Tuesday, 17 March 2009

Tinsley House IRC Blockaded

At 7 am this morning 4 women and 3 men D-locked and superglued themselves to the main gates of Tinsley House IRC at Gatwick Airport in an attempt to prevent the forced* mass expulsion of around 50 Iraqi refugees.

A special deportation charter flight is scheduled to leave Stanstead airport to Iraqi Kurdistan (northern Iraq) later today. If it goes ahead, it will be the eighth time in the last eight months that people have been deported to Iraq by charter flight.

Unlike many other European countries, the UK government is refusing to ratify Protocol 4 to the European Convention on Human Rights, which prohibits the collective expulsion of foreigners. The Home Office also claims that Kurdistan is 'safe' but recent deportees have committed suicide, been kidnapped and been killed in car bombs. It is particularly dangerous at the moment as political in-fighting intensifies in the run-up to the regional elections.

One of the protesters, Brian Arcola, said: "Charter flights like this are the latest step in the government's macabre immigration policy. Aside from the ethical implications of handcuffing and deporting innocent people under the threat of the baton, by not telling them when they're going to be deported they deprive many people from adequate legal representation. If there's to be any truth in the claim that Britain is a tolerant, fair country, this has got to be stopped."

One of the deportees, whose real name cannot be used for his own security if he goes back to Iraq, said earlier on the phone: "I've been in the UK for nine years. I have a partner and an 18-month-old son. If I am deported, all this will be gone. I've made a life for myself here, living as everyone else does in this country, but I'm now being treated like I'm a criminal, imprisoned then deported." He added: "I left Iraq originally because my life was threatened by a radical Islamic group. That same group is now more powerful than they were before. I won't be safe, I won't be safe."

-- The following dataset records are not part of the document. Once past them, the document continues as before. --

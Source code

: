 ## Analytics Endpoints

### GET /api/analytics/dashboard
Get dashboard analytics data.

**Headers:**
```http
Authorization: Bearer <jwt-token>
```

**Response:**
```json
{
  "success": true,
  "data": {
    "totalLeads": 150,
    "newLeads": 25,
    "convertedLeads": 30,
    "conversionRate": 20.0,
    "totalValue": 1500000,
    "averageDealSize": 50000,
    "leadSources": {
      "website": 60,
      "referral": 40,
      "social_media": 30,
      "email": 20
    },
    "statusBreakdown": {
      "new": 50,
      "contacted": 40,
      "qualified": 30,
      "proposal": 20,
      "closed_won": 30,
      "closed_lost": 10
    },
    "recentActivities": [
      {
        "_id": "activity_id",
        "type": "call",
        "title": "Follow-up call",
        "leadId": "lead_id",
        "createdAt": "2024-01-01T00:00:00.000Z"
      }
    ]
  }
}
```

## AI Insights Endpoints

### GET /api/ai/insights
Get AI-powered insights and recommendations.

Another Iraqi refugees, who was deported last month and prefers to keep anonymous, said: "I don't know when I'll see my partner or my daughter again. I speak to them in tears on the phone every night. I am still in shock after being sent back. I have had to change my name so I'm not targeted by the same people who threatened to kill me before. My entire world has caved in."

*Each deportee is handcuffed and accompanied by two security guards.